### ACTIVITY:
Write out each record below exactly, without pictures.

(Items listed in a dataset)
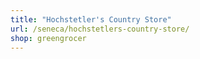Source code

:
 ```yaml
---
title: "Hochstetler's Country Store"
url: /seneca/hochstetlers-country-store/
shop: greengrocer
---
```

### ANSWER BOX:
Source code

:
 ```yaml
---
title: "Hochstetler's Country Store"
url: /seneca/hochstetlers-country-store/
shop: greengrocer
---
```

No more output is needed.